Dans une telle situation, elle affirme qu’une procédure contradictoire préalable n’est pas exigée :
« 3. Toutefois, il ressort de ce même jugement que le tribunal administratif a, par une appréciation souveraine exempte de dénaturation, jugé que le permis litigieux méconnaissait les dispositions de l’article U9 du règlement du plan local d’urbanisme de la commune aux termes desquelles : » En secteur Ua, l’emprise au sol des constructions ne doit pas excéder 70% de la surface de la parcelle. / (…) » L’application de ces dispositions n’appelant, en l’espèce, aucune appréciation de fait, le maire était tenu de retirer le permis de construire tacitement accordé le 23 mars 2022. Dès lors le moyen pris de ce que l’arrêté litigieux aurait été pris en méconnaissance des dispositions de l’article L. 122-1 du code des relations entre le public et l’administration citées ci-dessus faute de procédure contradictoire préalable était inopérant. En se fondant sur ce moyen pour annuler l’arrêté attaqué, le tribunal administratif de Caen a entaché son jugement d’erreur de droit. »
Lorsque des travaux sont réalisés sans avoir fait l’objet d’une dérogation espèces protégées, alors qu’une telle autorisation était requise, le préfet est tenu de mettre en demeure le porteur de projet de régulariser sa situation. Il peut également ordonner le paiement d’une amende et la suspension de la poursuite des travaux (C. env., art L. 171-7).

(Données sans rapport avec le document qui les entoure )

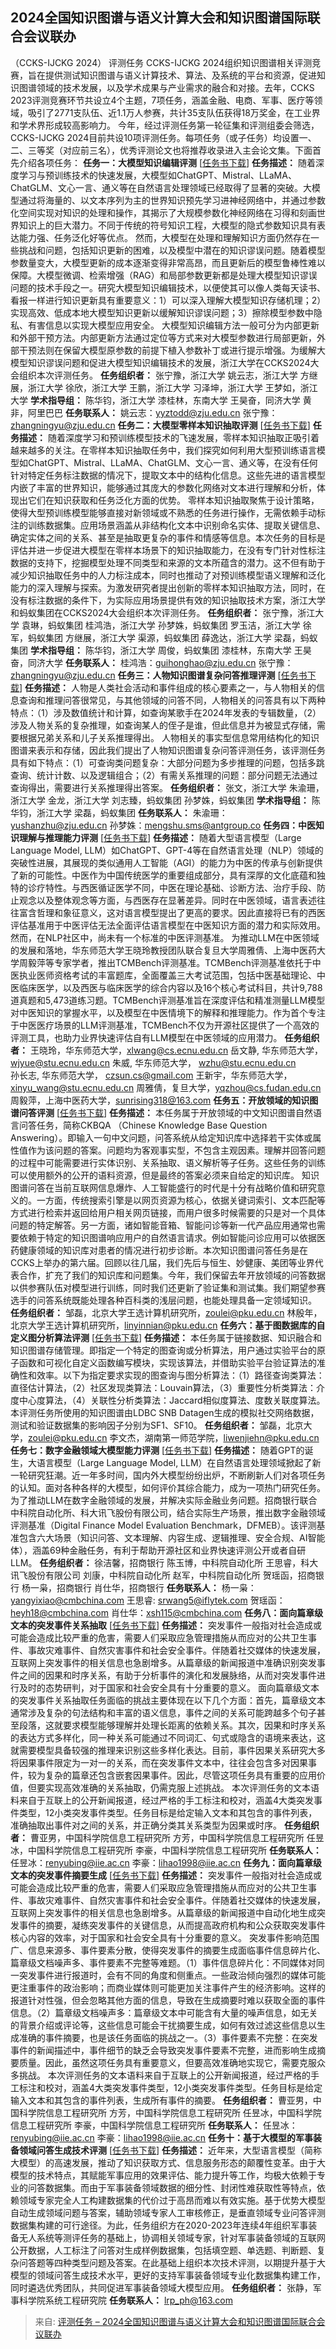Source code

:  			 					
 						
 									 
## 2024全国知识图谱与语义计算大会和知识图谱国际联合会议联办
（CCKS-IJCKG 2024）
评测任务
CCKS-IJCKG 2024组织知识图谱相关评测竞赛，旨在提供测试知识图谱与语义计算技术、算法、及系统的平台和资源，促进知识图谱领域的技术发展，以及学术成果与产业需求的融合和对接。去年，CCKS 2023评测竞赛环节共设立4个主题，7项任务，涵盖金融、电商、军事、医疗等领域，吸引了2771支队伍、近1.1万人参赛，共计35支队伍获得18万奖金，在工业界和学术界形成较高影响力。
今年，经过评测任务第一轮征集和评测组委会筛选，CCKS-IJCKG 2024目前共设10项评测任务。每项任务（或子任务）均设置一、二、三等奖（对应前三名），优秀评测论文也将推荐收录进入主会论文集。下面首先介绍各项任务：
**任务一：大模型知识编辑评测** [[任务书下载](http://sigkg.cn/ccks-ijckg2024/wp-content/uploads/2024/05/%E4%BB%BB%E5%8A%A1%E4%B8%80%EF%BC%9A%E5%A4%A7%E6%A8%A1%E5%9E%8B%E7%9F%A5%E8%AF%86%E7%BC%96%E8%BE%91%E8%AF%84%E6%B5%8B.docx)]
**任务描述：**
随着深度学习与预训练技术的快速发展，大模型如ChatGPT、Mistral、LLaMA、ChatGLM、文心一言、通义等在自然语言处理领域已经取得了显著的突破。大模型通过将海量的、以文本序列为主的世界知识预先学习进神经网络中，并通过参数化空间实现对知识的处理和操作，其揭示了大规模参数化神经网络在习得和刻画世界知识上的巨大潜力。不同于传统的符号知识工程，大模型的隐式参数知识具有表达能力强、任务泛化好等优点。
然而，大模型在处理和理解知识方面仍然存在一些挑战和问题，包括知识更新的困难，以及模型中潜在的知识谬误问题。随着模型参数量变大，大模型更新的成本逐渐变得非常高昂，而且更新后的模型鲁棒性难以保障。大模型微调、检索增强（RAG）和局部参数更新都是处理大模型知识谬误问题的技术手段之一。研究大模型知识编辑技术，以便使其可以像人类每天读书、看报一样进行知识更新具有重要意义：1）可以深入理解大模型知识存储机理；2）实现高效、低成本地大模型知识更新以缓解知识谬误问题；3）擦除模型参数中隐私、有害信息以实现大模型应用安全。 大模型知识编辑方法一般可分为内部更新和外部干预方法。内部更新方法通过定位等方式来对大模型参数进行局部更新，外部干预法则在保留大模型原参数的前提下植入参数补丁或进行提示增强。为缓解大模型知识谬误问题和促进大模型知识编辑技术的发展，浙江大学在CCKS2024大会组织本次评测任务。
**任务组织者：**
张宁豫，浙江大学
姚云志，浙江大学
方继展，浙江大学
徐欣，浙江大学
王鹏，浙江大学
习泽坤，浙江大学
王梦如，浙江大学
**学术指导组：**
陈华钧，浙江大学
漆桂林，东南大学
王昊奋，同济大学
黄非，阿里巴巴
**任务联系人：**
姚云志：yyztodd@zju.edu.cn
张宁豫：zhangningyu@zju.edu.cn
**任务二：大模型零样本知识抽取评测** [[任务书下载](http://sigkg.cn/ccks-ijckg2024/wp-content/uploads/2024/05/%E4%BB%BB%E5%8A%A1%E4%BA%8C%EF%BC%9A%E5%A4%A7%E6%A8%A1%E5%9E%8B%E9%9B%B6%E6%A0%B7%E6%9C%AC%E7%9F%A5%E8%AF%86%E6%8A%BD%E5%8F%96%E8%AF%84%E6%B5%8B.docx)]
**任务描述：**
随着深度学习和预训练模型技术的飞速发展，零样本知识抽取正吸引着越来越多的关注。在零样本知识抽取任务中，我们探究如何利用大型预训练语言模型如ChatGPT、Mistral、LLaMA、ChatGLM、文心一言、通义等，在没有任何针对特定任务标注数据的情况下，提取文本中的结构化信息。这些先进的语言模型内嵌了丰富的世界知识，能够通过其庞大的参数化网络对文本进行理解和分析，体现出它们在知识获取和任务泛化方面的优势。
零样本知识抽取聚焦于设计策略，使得大型预训练模型能够直接对新领域或不熟悉的任务进行操作，无需依赖手动标注的训练数据集。应用场景涵盖从非结构化文本中识别命名实体、提取关键信息、确定实体之间的关系、甚至是抽取更复杂的事件和情感等信息。本次任务的目标是评估并进一步促进大模型在零样本场景下的知识抽取能力，在没有专门针对性标注数据的支持下，挖掘模型处理不同类型和来源的文本所蕴含的潜力。这不但有助于减少知识抽取任务中的人力标注成本，同时也推动了对预训练模型语义理解和泛化能力的深入理解与探索。为激发研究者提出创新的零样本知识抽取方法，同时，在没有标注数据的条件下，为实际应用场景提供有效的知识抽取技术方案，浙江大学和蚂蚁集团在CCKS2024大会组织本次评测任务。
**任务组织者：**
张宁豫，浙江大学
袁琳，蚂蚁集团
桂鸿浩，浙江大学
孙梦姝，蚂蚁集团
罗玉洁，浙江大学
徐军，蚂蚁集团
方继展，浙江大学
渠源，蚂蚁集团
薛逸达，浙江大学
梁磊，蚂蚁集团
**学术指导组：**
陈华钧，浙江大学
周俊，蚂蚁集团
漆桂林，东南大学
王昊奋，同济大学
**任务联系人：**
桂鸿浩：guihonghao@zju.edu.cn 
张宁豫：zhangningyu@zju.edu.cn
**任务三：人物知识图谱复杂问答推理评测** [[任务书下载](http://sigkg.cn/ccks-ijckg2024/wp-content/uploads/2024/05/%E4%BB%BB%E5%8A%A1%E4%B8%89%EF%BC%9A%E4%BA%BA%E7%89%A9%E7%9F%A5%E8%AF%86%E5%9B%BE%E8%B0%B1%E5%A4%8D%E6%9D%82%E9%97%AE%E7%AD%94%E6%8E%A8%E7%90%86%E8%AF%84%E6%B5%8B.docx)]
**任务描述：**
人物是人类社会活动和事件组成的核心要素之一，与人物相关的信息查询和推理问答很常见，与其他领域的问答不同，人物相关的问答具有以下两种特点：（1）涉及数值统计和计算，如查询某歌手在2024年发表的专辑数量，（2）涉及人物关系的复杂推理，如查询某人的侄子是谁，但此信息并为被显式存储，需要根据兄弟关系和儿子关系推理得出。
人物相关的事实型信息常用结构化的知识图谱来表示和存储，因此我们提出了人物知识图谱复杂问答评测任务，该评测任务具有如下特点：（1）可查询类问题复杂：大部分问题为多步推理的问题，包括多跳查询、统计计数、以及逻辑组合；（2）有需关系推理的问题：部分问题无法通过查询得出，需要进行关系推理得出答案。
**任务组织者：**
张文，浙江大学
朱渝珊，浙江大学
金龙，浙江大学
刘志臻，蚂蚁集团
孙梦姝，蚂蚁集团
**学术指导组：**
陈华钧，浙江大学
梁磊，蚂蚁集团
**任务联系人：**
朱渝珊： yushanzhu@zju.edu.cn 
孙梦姝：mengshu.sms@antgroup.co
**任务四：中医知识理解与推理能力评测** [[任务书下载](http://sigkg.cn/ccks-ijckg2024/wp-content/uploads/2024/05/%E4%BB%BB%E5%8A%A1%E5%9B%9B%EF%BC%9A%E4%B8%AD%E5%8C%BB%E7%9F%A5%E8%AF%86%E7%90%86%E8%A7%A3%E4%B8%8E%E6%8E%A8%E7%90%86%E8%83%BD%E5%8A%9B%E8%AF%84%E6%B5%8B.docx)]
**任务描述：**
随着大型语言模型（Large Language Model, LLM）如ChatGPT、GPT-4等在自然语言处理（NLP）领域的突破性进展，其展现的类似通用人工智能（AGI）的能力为中医的传承与创新提供了新的可能性。中医作为中国传统医学的重要组成部分，具有深厚的文化底蕴和独特的诊疗特性。与西医循证医学不同，中医在理论基础、诊断方法、治疗手段、防止观念以及整体观念等方面，与西医存在显著差异。同时在中医领域，语言表述往往富含哲理和象征意义，这对语言模型提出了更高的要求。因此直接将已有的西医评估基准用于中医评估无法全面评估语言模型在中医知识方面的潜力和实际效用。然而，在NLP社区中，尚未有一个标准的中医评测基准。
为推动LLM在中医领域的发展和落地，华东师范大学王晓玲教授团队联合复旦大学周雅倩、上海中医药大学周毅萍等专家学者，推出TCMBench评测基准。TCMBench评测基准依托于中医执业医师资格考试的丰富题库，全面覆盖三大考试范围，包括中医基础理论、中医临床医学，以及西医与临床医学的综合内容以及16个核心考试科目，共计9,788道真题和5,473道练习题。TCMBench评测基准旨在深度评估和精准测量LLM模型对中医知识的掌握水平，以及模型在中医情境下的解释和推理能力。作为首个专注于中医医疗场景的LLM评测基准，TCMBench不仅为开源社区提供了一个高效的评测工具，也助力业界快速评估自有LLM模型在中医领域的应用潜力。
**任务组织者：**
王晓玲，华东师范大学，xlwang@cs.ecnu.edu.cn
岳文静, 华东师范大学， wjyue@stu.ecnu.edu.cn
朱威, 华东师范大学， wzhu@stu.ecnu.edu.cn   
孙长志, 华东师范大学， czsun.cs@gmail.com
王新宇，华东师范大学，xinyu_wang@stu.ecnu.edu.cn
周雅倩，复旦大学，yqzhou@cs.fudan.edu.cn  
周毅萍，上海中医药大学，sunrising318@163.com
**任务五：开放领域的知识图谱问答评测** [[任务书下载](http://sigkg.cn/ccks-ijckg2024/wp-content/uploads/2024/05/%E4%BB%BB%E5%8A%A1%E4%BA%94%EF%BC%9A%E5%BC%80%E6%94%BE%E9%A2%86%E5%9F%9F%E7%9F%A5%E8%AF%86%E5%9B%BE%E8%B0%B1%E9%97%AE%E7%AD%94%E8%AF%84%E6%B5%8B.docx)]
**任务描述：**
本任务属于开放领域的中文知识图谱自然语言问答任务，简称CKBQA （Chinese Knowledge Base Question Answering）。即输入一句中文问题，问答系统从给定知识库中选择若干实体或属性值作为该问题的答案。问题均为客观事实型，不包含主观因素。理解并回答问题的过程中可能需要进行实体识别、关系抽取、语义解析等子任务。这些任务的训练可以使用额外的公开的语料资源，但是最终的答案必须来自给定的知识库。
知识图谱问答在当前互联网信息爆炸、人工智能盛行的时代是十分有战略价值和研究意义的。一方面，传统搜索引擎是以网页资源为核心，依据关键词索引、文本匹配等方式进行检索并返回给用户相关网页链接，而用户很多时候需要的只是对一个具体问题的特定解答。另一方面，诸如智能音箱、智能问诊等新一代产品应用通常也需要依赖于特定的知识图谱响应用户的自然语言请求。例如智能问诊应用可以依据医药健康领域的知识库对患者的情况进行初步诊断。本次知识图谱问答任务是在CCKS上举办的第六届。回顾以往几届，我们先后与恒生、妙健康、美团等业界代表合作，扩充了我们的知识库和问题集。今年，我们保留去年开放领域的问答数据以供参赛队伍对模型进行训练，同时我们还更新了验证集和测试集。我们期望参赛选手的问答系统既能处理各种百科类的浅层问题，也能处理具备一定领域知识。
**任务组织者：**
邹磊，北京大学王选计算机研究所，zoulei@pku.edu.cn
林殷年，北京大学王选计算机研究所，linyinnian@pku.edu.cn
**任务六：基于图数据库的自定义图分析算法评测** [[任务书下载](http://sigkg.cn/ccks-ijckg2024/wp-content/uploads/2024/05/%E4%BB%BB%E5%8A%A1%E5%85%AD%EF%BC%9A%E5%9F%BA%E4%BA%8E%E5%9B%BE%E6%95%B0%E6%8D%AE%E5%BA%93%E7%9A%84%E8%87%AA%E5%AE%9A%E4%B9%89%E5%9B%BE%E5%88%86%E6%9E%90%E7%AE%97%E6%B3%95%E8%AF%84%E6%B5%8B.docx)]
**任务描述：**
本任务属于链接数据、知识融合和知识图谱存储管理。即指定一个特定的图查询或分析算法，用户通过实验平台的原子函数和可视化自定义函数编写模块，实现该算法，并借助实验平台验证算法的准确性和效率。以下为指定要求实现的图查询与图分析算法：（1）路径查询类算法：直径估计算法，（2）社区发现类算法：Louvain算法，（3）重要性分析类算法：介度中心度算法，（4）关联性分析类算法：Jaccard相似度算法、度数关联度算法。本评测任务所使用的知识图谱由LDBC SNB Datagen生成的模拟社交网络数据，测试和验证数据集的影响因子分别为SF1、SF10。
**任务组织者：**
邹磊，北京大学，zoulei@pku.edu.cn
李文杰，湖南第一师范学院，liwenjiehn@pku.edu.cn
**任务七：数字金融领域大模型能力评测** [[任务书下载](http://sigkg.cn/ccks-ijckg2024/wp-content/uploads/2024/05/%E4%BB%BB%E5%8A%A1%E4%B8%83%EF%BC%9A%E6%95%B0%E5%AD%97%E9%87%91%E8%9E%8D%E9%A2%86%E5%9F%9F%E5%A4%A7%E6%A8%A1%E5%9E%8B%E8%83%BD%E5%8A%9B%E8%AF%84%E6%B5%8B.docx)]
**任务描述：**
随着GPT的诞生，大语言模型（Large Language Model, LLM）在自然语言处理领域掀起了新一轮研究狂潮。近一年多时间，国内外大模型纷纷出炉，不断刷新人们对各项任务的认知。面对各种各样的大模型，如何评价其综合能力，成为一项热门研究任务。为了推动LLM在数字金融领域的发展，并解决实际金融业务问题。招商银行联合中科院自动化所、科大讯飞股份有限公司，结合实际生产场景，推出数字金融领域评测基准（Digital Finance Model Evaluation Benchmark，DFMEB）。该评测基准包含六大场景（知识问答、文本理解、内容生成、逻辑推理、安全合规、AI智能体），涵盖69种金融任务，有利于帮助开源社区和业界快速评测公开或者自研LLM。
**任务组织者：**
徐洁馨，招商银行
陈玉博，中科院自动化所
王思睿，科大讯飞股份有限公司
刘康，中科院自动化所
赵军，中科院自动化所
贺瑶函，招商银行
杨一枭，招商银行
肖仕华，招商银行
**任务联系人：**
杨一枭：yangyixiao@cmbchina.com
王思睿: srwang5@iflytek.com
贺瑶函：heyh18@cmbchina.com
肖仕华：xsh115@cmbchina.com
**任务八：面向篇章级文本的突发事件关系抽取** [[任务书下载](http://sigkg.cn/ccks-ijckg2024/wp-content/uploads/2024/05/%E4%BB%BB%E5%8A%A1%E5%85%AB%EF%BC%9A%E9%9D%A2%E5%90%91%E7%AF%87%E7%AB%A0%E7%BA%A7%E6%96%87%E6%9C%AC%E7%9A%84%E7%AA%81%E5%8F%91%E4%BA%8B%E4%BB%B6%E5%85%B3%E7%B3%BB%E6%8A%BD%E5%8F%96%E8%AF%84%E6%B5%8B.docx)]
**任务描述：**
突发事件一般指对社会造成或可能会造成比较严重的危害，需要人们采取应急管理措施从而应对的公共卫生事件、事故灾难事件、自然灾害事件和社会安全事件。伴随着社交媒体的快速发展，互联网上突发事件的相关信息也急剧增多。从篇章级的新闻报道中准确识别突发事件之间的因果和时序关系，有助于分析事件的演化和发展脉络，从而对突发事件进行及时的态势研判，对于国家和社会安全具有十分重要的意义。
面向篇章级文本的突发事件关系抽取任务面临的挑战主要体现在以下几个方面：首先，篇章级文本通常涉及复杂的句法结构和丰富的语义信息，事件之间的关系可能跨越多个句子甚至段落，这就要求模型能够理解并处理长距离的依赖关系。其次，因果和时序关系的表达方式多样化，同一种关系可能通过不同词汇、句式或隐含的语境来表达，这就需要模型具备较强的推理来识别这些多样化表达。目前，事件因果关系研究大多将因果事件限定为一对一的关系，而在突发事件文本中，往往会包含多对因果事件，较为复杂的篇章还包含嵌套因果事件。因此，尽管这项任务具有重要的应用价值，但要实现高效准确的关系抽取，仍需克服上述挑战。
本次评测任务的文本语料来自于互联上的公开新闻报道，经过严格的手工标注和校对，涵盖4大类突发事件类型，12小类突发事件类型。任务目标是给定输入文本和其包含的事件列表，准确抽取出事件对之间的关系，并正确分类其关系类型为因果或时序。
**任务组织者：**
曹亚男，中国科学院信息工程研究所
方芳，中国科学院信息工程研究所
任昱冰，中国科学院信息工程研究所
李豪，中国科学院信息工程研究所
**任务联系人：**
任昱冰：renyubing@iie.ac.cn 
李豪：lihao1998@iie.ac.cn
**任务九：面向篇章级文本的突发事件摘要生成** [[任务书下载](http://sigkg.cn/ccks-ijckg2024/wp-content/uploads/2024/05/%E4%BB%BB%E5%8A%A1%E4%B9%9D%EF%BC%9A%E9%9D%A2%E5%90%91%E7%AF%87%E7%AB%A0%E7%BA%A7%E6%96%87%E6%9C%AC%E7%9A%84%E7%AA%81%E5%8F%91%E4%BA%8B%E4%BB%B6%E6%91%98%E8%A6%81%E7%94%9F%E6%88%90%E8%AF%84%E6%B5%8B.docx)]
**任务描述：**
突发事件一般指对社会造成或可能会造成比较严重的危害，需要人们采取应急管理措施从而应对的公共卫生事件、事故灾难事件、自然灾害事件和社会安全事件。伴随着社交媒体的快速发展，互联网上突发事件的相关信息也急剧增多。从篇章级的新闻报道中自动化地生成突发事件的摘要，凝练突发事件的关键信息，从而提高政府机构和公众获取突发事件核心内容的效率，对于国家和社会安全具有十分重要的意义。
突发事件影响范围广、信息来源多、事件要素分散，使得突发事件的摘要生成面临事件信息碎片化、篇章级文档噪声多、事件要素不完整等难题。（1）事件信息碎片化：不同媒体对同一突发事件进行报道时，会有不同的角度和侧重点。一些政治倾向强烈的媒体可能更注重事件的政治影响；而商业媒体则可能更加关注事件产生的经济影响。这样的报道针对性强，但会忽略其他方面的信息，导致在生成摘要时难以获取全面的事件信息。（2）篇章级文档噪声多：篇章级文本中可能含有大量的噪声信息，如无关的背景介绍或评论等，这些信息可能会干扰摘要生成，如何有效过滤这些信息以生成准确的事件摘要，也是该任务面临的挑战之一。（3）事件要素不完整：在突发事件的新闻描述中，事件细节的缺乏会导致突发事件要素不完整，进而影响生成摘要质量。因此，虽然这项任务具有重要意义，但要高效准确地实现它，需要克服众多挑战。
本次评测任务的文本语料来自于互联上的公开新闻报道，经过严格的手工标注和校对，涵盖4大类突发事件类型，12小类突发事件类型。任务目标是给定输入文本和其包含的事件列表，生成所有事件的摘要。
**任务组织者：**
曹亚男，中国科学院信息工程研究所
方芳，中国科学院信息工程研究所
任昱冰，中国科学院信息工程研究所
李豪，中国科学院信息工程研究所
**任务联系人：**
任昱冰：renyubing@iie.ac.cn 
李豪：lihao1998@iie.ac.cn
**任务十：基于大模型的军事装备领域问答生成技术评测** [[任务书下载](http://sigkg.cn/ccks-ijckg2024/wp-content/uploads/2024/05/%E4%BB%BB%E5%8A%A1%E5%8D%81%EF%BC%9A%E5%9F%BA%E4%BA%8E%E5%A4%A7%E6%A8%A1%E5%9E%8B%E7%9A%84%E5%86%9B%E4%BA%8B%E8%A3%85%E5%A4%87%E9%A2%86%E5%9F%9F%E9%97%AE%E7%AD%94%E7%94%9F%E6%88%90%E6%8A%80%E6%9C%AF%E8%AF%84%E6%B5%8B.docx)]
**任务描述：**
近年来，大型语言模型（简称大模型）的高速发展，推动了知识获取方式、信息服务形态的颠覆性变革。由于大模型的技术特点，其赋能军事应用的效果评估、能力提升等工作，均极大依赖于专业的问答数据集。而由于军事装备领域数据的细分性、封闭性难获取性等特点，依赖领域专家完全人工构建数据集的代价过于高昂而难以有效实施。基于优势大模型自动生成领域问题与答案，辅助领域专家人工审核修正，是垂直领域专业问答评测数据集构建的可行途径。为此，任务组织方在2020-2023年连续4年组织军事装备无人系统等测评任务的基础上，协调相关领域专家，针对军事装备领域的互联网公开数据，人工标注了问答对生成样例数据集，包括填空题、单选题、判断题、复杂问答题等四种类型问题及答案。在此基础上组织本次技术评测，以期提升基于大模型的领域问答生成技术水平，更好的支持军事装备领域专业化数据集构建工作，同时遴选优秀团队，共同促进军事装备领域大模型应用。
**任务组织者：**
张静，军事科学院系统工程研究院
**任务联系人：**
lrp_ph@163.com
 								
 						 					
 					 		

> 来自: [评测任务 – 2024全国知识图谱与语义计算大会和知识图谱国际联合会议联办](https://sigkg.cn/ccks-ijckg2024/evaluation/)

Le préfet se trouve ainsi dans une situation de compétence liée, c’est-à-dire qu’il est obligé de prendre ces mesures lorsqu’elles sont nécessaires à la protection des espèces protégées.
Par conséquent, une décision d’un préfet refusant d’exercer ses pouvoirs de police peut faire l’objet d’un recours en annulation et, éventuellement, d’un référé-suspension.
La décision du Conseil d’Etat du 15 septembre 2025 en est un exemple concret.
En l’espèce, un préfet avait exempté deux sociétés de l’obligation de déposer une demande de dérogation espèces protégées compte tenu des mesures d’évitement et de réduction que celles-ci s’étaient engagées à mettre en œuvre.
Toutefois, les sociétés ont réalisé une partie des travaux sans respecter plusieurs de leurs engagements.
Le Conseil d’Etat a alors jugé que :
« Eu égard aux enjeux identifiés sur le site et aux impacts que le projet était susceptible d’avoir sur plusieurs espèces protégées, et alors que certaines des mesures d’évitement et de réduction au bénéfice desquelles le préfet avait dispensé les sociétés pétitionnaires de solliciter une dérogation espèces protégées n’avaient pas été mises en œuvre et n’étaient plus susceptibles de l’être, la réalisation des travaux litigieux pouvait être regardée comme faisant peser, sur certaines des espèces protégées présentes sur le site d’implantation du projet, un risque suffisamment caractérisé. Par suite, le moyen tiré de ce que le préfet aurait méconnu ses obligations résultant de l’article L. 171-7 du code de l’environnement en refusant de mettre les pétitionnaires en demeure de régulariser leur situation par le dépôt d’une dérogation espèces protégées est de nature, en l’état de l’instruction, à créer un doute sérieux sur la légalité de la décision contestée. »
En conséquence, la Haute juridiction a suspendu l’exécution de la décision contestée et a enjoint au préfet (i) de mettre en demeure les sociétés de déposer une demande de dérogation espèces protégées et (ii) de réexaminer la demande des associations requérantes tendant à la suspension des travaux en cours.